Soar is a “cognitive architecture”. It attempts to implement the necessary components to support general intelligence, but it's not like crypto/AI/techbro hype. It's a decades long academic research project, and it has been useful for some robotics and cognitive modeling.
Soar is single core.
With increasing availability of parallel computing, it may seem odd that an architecture that attempts to implement the basis for intelligence is largely single core.
While aspects of our code-base could be parallelized for some performance gain, it seems that some serial bottleneck is inescapable and appears humanlike, at least for complex decision-making. This got me wondering whether underlying constraints could exist to demand that this must be the case.
This led me to thinking about a swarm intelligence and about whether an intelligence embodied in a swarm would face the same constraints. From what I can tell, in such an intelligence, you would want the distributed knowledge in the swarm to have a guarantee of “eventual consistency” so that the swarm can be considered coherent in terms of having knowledge that it can apply to goals. (Otherwise, you really end up with a complex system that isn't really a single “mind”. Not that there's anything wrong with that, but I'm kind of defining it as “out of scope” for what I'm talking about.)
So, I wonder, would imposing a requirement of eventual consistency to a hivemind's distributed knowledge still impose some form of amdahl's law bottleneck? Well, the PAC theorem and PACELC theorem end up suggesting to me that if you really really want consistency, then you end up reducing the availability of knowledge and increasing the latency with which knowledge is available. But, you don't have to do this. You can still keep knowledge highly-available at a low latency, but you introduce a need to “fix” things later, sometimes. So, a hivemind would likely be able to “splinter” and still act rapidly, but if it has eventual consistency, there must eventually be some repair process that makes each part of the swarm agree on some observed sequence of events.
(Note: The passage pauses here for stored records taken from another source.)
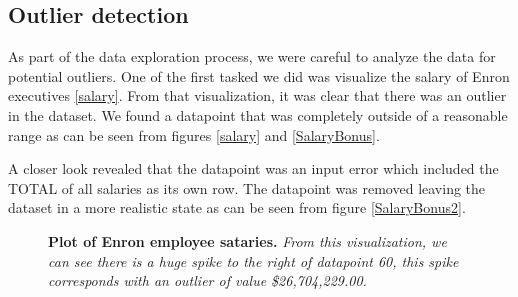 \documentclass[twoside,openright,titlepage,numbers=noenddot,headinclude,%
               footinclude=true,cleardoublepage=empty,abstractoff,BCOR=5mm,%
               paper=a4,fontsize=11pt,ngerman,american]{scrreprt}
\numberwithin{theorem}{chapter}
\numberwithin{definition}{chapter}
\numberwithin{algorithm}{chapter}
\numberwithin{figure}{chapter}
\numberwithin{table}{chapter}
\numberwithin{equation}{chapter}
\begin{document}
\clearpage


\subsection*{Outlier detection}
 As part of the data exploration process, we were careful to analyze the data for potential outliers. One of the first tasked we did was visualize the salary of Enron executives \ref{salary}. From that visualization, it was clear that there was an outlier in the dataset. We found a datapoint that was completely outside of a reasonable range as can be seen from figures \ref{salary} and \ref{SalaryBonus}. 

 A closer look revealed that the datapoint was an input error which included the TOTAL of all salaries as its own row. The datapoint was removed leaving the dataset in a more realistic state as can be seen from figure \ref{SalaryBonus2}.

\begin{figure}[!hbtp]
\centering
    
    \caption{\textbf{Plot of Enron employee sataries.}\textit{ From this visualization, we can see there is a huge spike to the right of datapoint 60, this spike corresponds with an outlier of value \$26,704,229.00.}}
\end{figure}
\end{document}
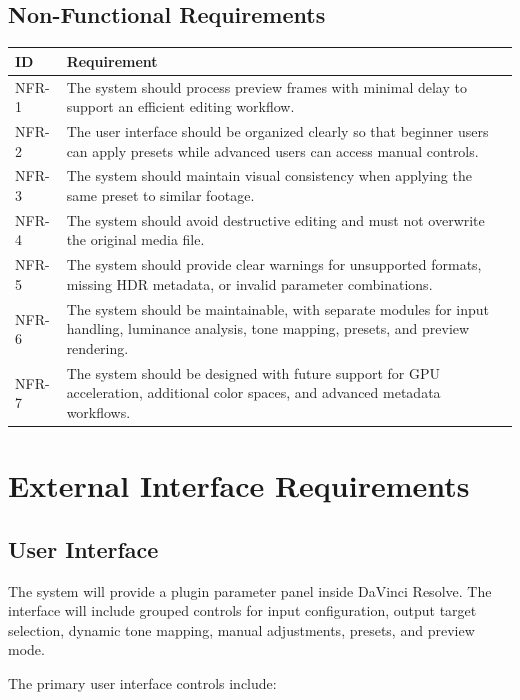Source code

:\documentclass[12pt]{article}
\begin{document}
\subsection{Non-Functional Requirements}

\begin{longtable}{|p{2.2cm}|p{12.5cm}|}
\hline
\textbf{ID} & \textbf{Requirement} \\
\hline
NFR-1 & The system should process preview frames with minimal delay to support an efficient editing workflow. \\
\hline
NFR-2 & The user interface should be organized clearly so that beginner users can apply presets while advanced users can access manual controls. \\
\hline
NFR-3 & The system should maintain visual consistency when applying the same preset to similar footage. \\
\hline
NFR-4 & The system should avoid destructive editing and must not overwrite the original media file. \\
\hline
NFR-5 & The system should provide clear warnings for unsupported formats, missing HDR metadata, or invalid parameter combinations. \\
\hline
NFR-6 & The system should be maintainable, with separate modules for input handling, luminance analysis, tone mapping, presets, and preview rendering. \\
\hline
NFR-7 & The system should be designed with future support for GPU acceleration, additional color spaces, and advanced metadata workflows. \\
\hline
\end{longtable}


\section{External Interface Requirements}

\subsection{User Interface}
The system will provide a plugin parameter panel inside DaVinci Resolve. The interface will include grouped controls for input configuration, output target selection, dynamic tone mapping, manual adjustments, presets, and preview mode.

The primary user interface controls include:
\end{document}
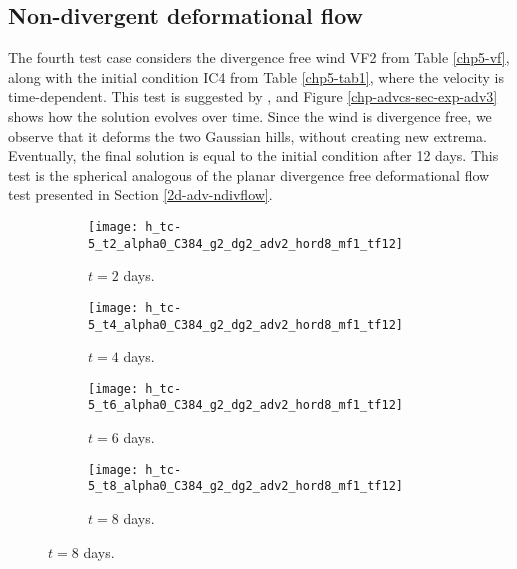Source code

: \newpage
\subsection{Non-divergent deformational flow}
The fourth test case considers the divergence free wind VF2 from Table \ref{chp5-vf}, along with the initial condition IC4 from Table \ref{chp5-tab1}, 
where the velocity is time-dependent.
This test is suggested by \citet{nair:2010}, and Figure \ref{chp-advcs-sec-exp-adv3} shows how the solution evolves over time.
Since the wind is divergence free, we observe that it deforms the two Gaussian hills, without creating new extrema.
Eventually, the final solution is equal to the initial condition after 12 days.
This test is the spherical analogous of the planar divergence free deformational flow test presented in Section \ref{2d-adv-ndivflow}.
\begin{figure}[!htb]
	\centering
	\begin{subfigure}{0.45\textwidth}
		\centering
		\texttt{[image: h\_tc-5\_t2\_alpha0\_C384\_g2\_dg2\_adv2\_hord8\_mf1\_tf12]}
		\caption{$t=2$ days.\label{chp-advcs-sec-exp-adv3-a}}
	\end{subfigure}
	\begin{subfigure}{0.45\textwidth}
		\centering
		\texttt{[image: h\_tc-5\_t4\_alpha0\_C384\_g2\_dg2\_adv2\_hord8\_mf1\_tf12]}
		\caption{$t=4$ days.\label{chp-advcs-sec-exp-adv3-b}}
	\end{subfigure}

	\begin{subfigure}{0.45\textwidth}
		\centering
		\texttt{[image: h\_tc-5\_t6\_alpha0\_C384\_g2\_dg2\_adv2\_hord8\_mf1\_tf12]}
		\caption{$t=6$ days.\label{chp-advcs-sec-exp-adv3-c}}
	\end{subfigure}
	\begin{subfigure}{0.45\textwidth}
		\centering
		\texttt{[image: h\_tc-5\_t8\_alpha0\_C384\_g2\_dg2\_adv2\_hord8\_mf1\_tf12]}
		\caption{$t=8$ days.\label{chp-advcs-sec-exp-adv3-d}}
	\end{subfigure}


\end{figure}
From wikipedia: “The default versions of DynamoDB, Cassandra, Riak and Cosmos DB are PA/EL systems: if a partition occurs, they give up consistency for availability, and under normal operation they give up consistency for lower latency.” I wonder in these systems, in practice in real environments, to what degree the processing of “Tombstones” https://en.wikipedia.org/wiki/Tombstone_(data_store) imposes an amdahl's law style serialization. Tombstones are basically old deletes that need to be processed to actually guarantee eventual consistency and they introduce additional computational cost. Dealing with tombstones is called “compaction”.
And all of this explains why, before I've even had my second coffee, I'm now considering reading this paper:
Fast Compaction Algorithms for NoSQL Databases
Let's hope this goes somewhere!